Records shown:

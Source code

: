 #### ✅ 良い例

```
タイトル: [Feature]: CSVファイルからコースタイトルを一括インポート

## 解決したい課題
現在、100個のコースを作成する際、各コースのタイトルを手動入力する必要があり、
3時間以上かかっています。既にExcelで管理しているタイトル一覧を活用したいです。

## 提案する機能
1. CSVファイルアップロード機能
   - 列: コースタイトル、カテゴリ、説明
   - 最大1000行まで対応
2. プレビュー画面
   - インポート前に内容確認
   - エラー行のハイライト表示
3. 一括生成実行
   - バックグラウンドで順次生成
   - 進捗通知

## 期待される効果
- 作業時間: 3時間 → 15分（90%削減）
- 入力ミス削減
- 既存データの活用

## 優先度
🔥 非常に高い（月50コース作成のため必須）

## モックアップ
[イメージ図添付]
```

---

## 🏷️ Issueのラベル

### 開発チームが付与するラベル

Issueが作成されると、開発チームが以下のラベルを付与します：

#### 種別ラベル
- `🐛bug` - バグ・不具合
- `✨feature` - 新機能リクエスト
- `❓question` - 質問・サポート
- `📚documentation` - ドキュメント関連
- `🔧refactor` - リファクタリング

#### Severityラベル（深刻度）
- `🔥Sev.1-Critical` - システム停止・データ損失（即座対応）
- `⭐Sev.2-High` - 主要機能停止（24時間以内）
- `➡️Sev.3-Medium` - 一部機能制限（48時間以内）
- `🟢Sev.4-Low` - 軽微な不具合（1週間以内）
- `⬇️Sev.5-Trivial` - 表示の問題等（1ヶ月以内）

Problem details:
Write out the listing again. Keep every character the same.

Your solution:
Source code

: #### ✅ 良い例

```
タイトル: [Feature]: CSVファイルからコースタイトルを一括インポート

## 解決したい課題
現在、100個のコースを作成する際、各コースのタイトルを手動入力する必要があり、
3時間以上かかっています。既にExcelで管理しているタイトル一覧を活用したいです。

## 提案する機能
1. CSVファイルアップロード機能
   - 列: コースタイトル、カテゴリ、説明
   - 最大1000行まで対応
2. プレビュー画面
   - インポート前に内容確認
   - エラー行のハイライト表示
3. 一括生成実行
   - バックグラウンドで順次生成
   - 進捗通知

## 期待される効果
- 作業時間: 3時間 → 15分（90%削減）
- 入力ミス削減
- 既存データの活用

## 優先度
🔥 非常に高い（月50コース作成のため必須）

## モックアップ
[イメージ図添付]
```

---

## 🏷️ Issueのラベル

### 開発チームが付与するラベル

Issueが作成されると、開発チームが以下のラベルを付与します：

#### 種別ラベル
- `🐛bug` - バグ・不具合
- `✨feature` - 新機能リクエスト
- `❓question` - 質問・サポート
- `📚documentation` - ドキュメント関連
- `🔧refactor` - リファクタリング

#### Severityラベル（深刻度）
- `🔥Sev.1-Critical` - システム停止・データ損失（即座対応）
- `⭐Sev.2-High` - 主要機能停止（24時間以内）
- `➡️Sev.3-Medium` - 一部機能制限（48時間以内）
- `🟢Sev.4-Low` - 軽微な不具合（1週間以内）
- `⬇️Sev.5-Trivial` - 表示の問題等（1ヶ月以内）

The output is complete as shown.